In finding him guilty, Magistrate Paul Mulroney found there was no evidence consistent with the touch being a mistake, as the sergeant had claimed.
His Honour remarked that people should be able to socialise without having their bodily integrity compromised, and that the sergeant’s conduct was a breach of trust.
Mr Tarlington is now appealing his sentence to the District Court of New South Wales.
Harassment is rife in the NSW police force
Harassment and bullying are rife amongst the Australian police forces, with figures released in 2018 showing that in the New South Wales force alone, officers lodge around 200 harassment complaints against their own colleagues each year, about a quarter of which are for sexual harassment.
In 2019, a cultural review of the NSW police force, conducted by former Australian sex discrimination commissioner, Elizabeth Broderick, found that one in three women reported being sexually harassed by a colleague in the last five years while only 13% men said the same.
Female officers reported a ‘masculine culture’ with high levels of sexual discrimination, which made it difficult for them to do their jobs or move through the ranks to leadership positions.
At the time, the New South Wales police union called on the force for urgent action to end the ‘boys’ club’ and provide more of a level playing field for women.
Victorian police, South Australian Police and the AFP have also been the subject of various reviews in the past several years, each of which have highlighted high levels of harassment.
For victims, speaking up can mean further harassment as well as ostracism and intimidation. Police forces around the country have a reputation for isolating and tormenting whistleblowers, and protecting their own.
Often this means officers who witness poor behaviour won’t stand up for their colleagues either for fear of reprisal, and victims can sometimes find it easier to leave the force.
Part of the problem too, stems from the fact that offending officers are, more often than not, left undisciplined.
What does the law say?
But the relatively new offence of sexual touching – which replaced the offence of indecent assault in New South Wales on 1 December 2018 – says that making sexualised contact with another’s body without their consent a criminal offence.
The new offence was introduced as part of a range of reforms across the laws that govern sexual offences, aimed at promoting coherency and clarity.
The offence of Sexual Touching in NSW
Sexual touching is an offence under section 61KC of the Crimes Act 1900 in New South Wales, which carries a maximum penalty of 5 years in prison in the District Court, or 2 years if finalised in the Local Court.
The maximum penalty increases to 10 years in prison where the complainant was between the ages of 10 and 16 years, or 16 years where the complainant was under the age of 10.

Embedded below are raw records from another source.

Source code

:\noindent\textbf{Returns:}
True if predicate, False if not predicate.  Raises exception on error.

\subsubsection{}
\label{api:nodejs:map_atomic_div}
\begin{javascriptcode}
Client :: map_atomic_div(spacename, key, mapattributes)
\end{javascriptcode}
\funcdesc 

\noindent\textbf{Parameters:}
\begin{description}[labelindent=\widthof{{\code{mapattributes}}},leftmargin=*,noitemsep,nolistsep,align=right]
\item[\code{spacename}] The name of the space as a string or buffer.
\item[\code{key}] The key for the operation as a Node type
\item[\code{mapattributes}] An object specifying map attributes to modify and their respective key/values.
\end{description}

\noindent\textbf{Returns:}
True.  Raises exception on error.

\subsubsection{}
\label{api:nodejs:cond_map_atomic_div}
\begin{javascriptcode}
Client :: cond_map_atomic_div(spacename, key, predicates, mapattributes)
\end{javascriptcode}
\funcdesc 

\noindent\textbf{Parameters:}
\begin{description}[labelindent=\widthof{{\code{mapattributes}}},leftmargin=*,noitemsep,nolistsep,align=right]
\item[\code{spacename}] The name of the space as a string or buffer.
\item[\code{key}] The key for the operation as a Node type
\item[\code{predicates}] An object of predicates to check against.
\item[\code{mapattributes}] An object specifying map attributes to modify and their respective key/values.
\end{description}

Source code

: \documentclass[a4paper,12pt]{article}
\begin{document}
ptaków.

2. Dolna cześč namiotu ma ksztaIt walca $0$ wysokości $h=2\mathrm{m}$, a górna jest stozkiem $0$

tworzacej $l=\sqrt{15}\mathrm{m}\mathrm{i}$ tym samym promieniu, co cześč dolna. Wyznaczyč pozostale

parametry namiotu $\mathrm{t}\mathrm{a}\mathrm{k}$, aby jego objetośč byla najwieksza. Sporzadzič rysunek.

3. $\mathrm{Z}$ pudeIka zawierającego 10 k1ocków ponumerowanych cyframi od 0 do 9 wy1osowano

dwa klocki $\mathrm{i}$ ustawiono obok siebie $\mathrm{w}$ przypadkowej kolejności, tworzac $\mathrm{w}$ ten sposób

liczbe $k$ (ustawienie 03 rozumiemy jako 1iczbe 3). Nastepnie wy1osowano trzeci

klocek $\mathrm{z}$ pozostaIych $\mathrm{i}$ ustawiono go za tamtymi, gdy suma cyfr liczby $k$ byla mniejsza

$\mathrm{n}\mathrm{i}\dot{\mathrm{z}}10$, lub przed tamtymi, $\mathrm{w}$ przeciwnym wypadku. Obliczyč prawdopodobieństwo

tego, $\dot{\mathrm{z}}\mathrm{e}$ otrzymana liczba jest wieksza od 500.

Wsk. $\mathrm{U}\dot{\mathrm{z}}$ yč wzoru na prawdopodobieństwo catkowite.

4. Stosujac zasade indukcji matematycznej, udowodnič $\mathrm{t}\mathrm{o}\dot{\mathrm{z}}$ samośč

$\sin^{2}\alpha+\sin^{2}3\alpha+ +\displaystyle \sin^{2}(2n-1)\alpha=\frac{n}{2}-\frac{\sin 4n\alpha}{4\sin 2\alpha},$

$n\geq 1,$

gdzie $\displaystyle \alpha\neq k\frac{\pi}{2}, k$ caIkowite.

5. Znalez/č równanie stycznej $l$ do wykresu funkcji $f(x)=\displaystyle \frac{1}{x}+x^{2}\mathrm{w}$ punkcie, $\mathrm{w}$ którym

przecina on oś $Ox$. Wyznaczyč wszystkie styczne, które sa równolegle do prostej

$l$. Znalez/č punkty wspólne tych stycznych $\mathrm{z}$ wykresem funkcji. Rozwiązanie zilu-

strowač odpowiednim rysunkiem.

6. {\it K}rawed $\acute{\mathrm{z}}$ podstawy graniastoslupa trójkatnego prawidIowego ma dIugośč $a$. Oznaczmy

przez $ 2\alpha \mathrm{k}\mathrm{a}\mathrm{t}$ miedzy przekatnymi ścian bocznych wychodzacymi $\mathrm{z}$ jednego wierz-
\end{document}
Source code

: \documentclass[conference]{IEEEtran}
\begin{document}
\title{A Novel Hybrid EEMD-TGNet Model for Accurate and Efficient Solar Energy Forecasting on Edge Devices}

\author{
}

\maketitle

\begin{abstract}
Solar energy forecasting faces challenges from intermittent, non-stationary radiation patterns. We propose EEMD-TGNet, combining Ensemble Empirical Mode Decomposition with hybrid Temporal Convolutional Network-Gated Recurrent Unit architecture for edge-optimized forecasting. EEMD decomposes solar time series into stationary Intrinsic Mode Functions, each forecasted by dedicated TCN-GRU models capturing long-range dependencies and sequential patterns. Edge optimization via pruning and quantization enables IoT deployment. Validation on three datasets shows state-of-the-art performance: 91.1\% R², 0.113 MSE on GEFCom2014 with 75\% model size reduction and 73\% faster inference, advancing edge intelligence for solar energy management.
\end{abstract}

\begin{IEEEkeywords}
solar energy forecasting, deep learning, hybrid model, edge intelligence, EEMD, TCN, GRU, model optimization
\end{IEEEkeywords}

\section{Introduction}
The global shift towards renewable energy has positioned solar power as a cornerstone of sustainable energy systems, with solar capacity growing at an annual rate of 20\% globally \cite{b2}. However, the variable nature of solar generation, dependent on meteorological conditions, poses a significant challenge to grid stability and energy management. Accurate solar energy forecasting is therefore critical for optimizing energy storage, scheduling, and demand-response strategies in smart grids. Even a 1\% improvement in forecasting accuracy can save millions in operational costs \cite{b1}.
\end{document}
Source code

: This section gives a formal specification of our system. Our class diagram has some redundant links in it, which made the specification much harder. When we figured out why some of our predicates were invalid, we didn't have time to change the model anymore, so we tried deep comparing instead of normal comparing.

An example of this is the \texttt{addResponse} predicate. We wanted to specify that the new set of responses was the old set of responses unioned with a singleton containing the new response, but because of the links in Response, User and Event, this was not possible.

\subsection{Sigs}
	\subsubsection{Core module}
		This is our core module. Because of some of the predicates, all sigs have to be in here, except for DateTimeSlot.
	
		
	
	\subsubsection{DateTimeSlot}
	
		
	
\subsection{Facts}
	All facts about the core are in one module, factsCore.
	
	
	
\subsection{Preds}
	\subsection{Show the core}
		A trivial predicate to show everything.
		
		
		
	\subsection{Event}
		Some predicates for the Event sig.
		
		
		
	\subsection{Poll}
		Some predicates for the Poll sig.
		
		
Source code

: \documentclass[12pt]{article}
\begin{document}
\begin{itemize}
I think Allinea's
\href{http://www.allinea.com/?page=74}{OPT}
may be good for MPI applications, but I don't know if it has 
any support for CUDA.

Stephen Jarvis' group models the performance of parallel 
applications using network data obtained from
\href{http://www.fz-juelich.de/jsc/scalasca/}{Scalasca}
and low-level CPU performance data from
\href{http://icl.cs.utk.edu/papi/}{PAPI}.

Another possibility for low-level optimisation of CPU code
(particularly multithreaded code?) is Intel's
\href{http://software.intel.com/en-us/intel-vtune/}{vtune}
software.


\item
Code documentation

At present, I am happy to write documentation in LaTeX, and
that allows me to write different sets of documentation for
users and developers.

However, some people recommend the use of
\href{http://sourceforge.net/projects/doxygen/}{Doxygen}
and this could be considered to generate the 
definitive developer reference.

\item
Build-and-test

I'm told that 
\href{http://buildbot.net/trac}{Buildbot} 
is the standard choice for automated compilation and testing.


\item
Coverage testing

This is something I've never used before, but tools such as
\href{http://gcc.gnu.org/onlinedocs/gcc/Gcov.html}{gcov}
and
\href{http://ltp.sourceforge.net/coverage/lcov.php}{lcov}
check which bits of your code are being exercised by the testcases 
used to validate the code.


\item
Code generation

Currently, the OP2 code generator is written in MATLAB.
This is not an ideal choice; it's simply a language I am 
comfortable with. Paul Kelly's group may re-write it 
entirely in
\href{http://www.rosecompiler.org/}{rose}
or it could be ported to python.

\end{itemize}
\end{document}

Whilst there are various types of penalties available for a sexual touching, an intensive correction order (ICO) is not an available option for a Magistrate or Judge where the victim involved in the offence was less than the age of 16-years.
A person can only be guilty of sexual touching if the court is satisfied beyond reasonable doubt as to all of the following elements:
- The defendant intentionally touched the complainant or incited someone else to do this;
- A hypothetical reasonable person will consider the touching was ‘sexual’;
- The complainant did not consent to the touching; and
- The defendant knew that the victim was not consenting to the touching at the time.
The defendant will be considered to have known that the complainant was not consenting to sexual touching in any one of the following scenarios:
- The defendant had turned his/her mind to the possibility that the complainant did not consent, but took the risk anyway;
- The defendant didn’t care as to whether the complainant was consenting at the time;
- The defendant didn’t turn his/her mind to the issue of whether the complainant was providing consent at the time; or
- The defendant knew that the complainant wasn’t consenting.
These states of mind, or lack thereof, can be inferred by looking into the particular facts of the case at hand, including the defendant’s or complainant’s conduct before, during and after the alleged sexual touching.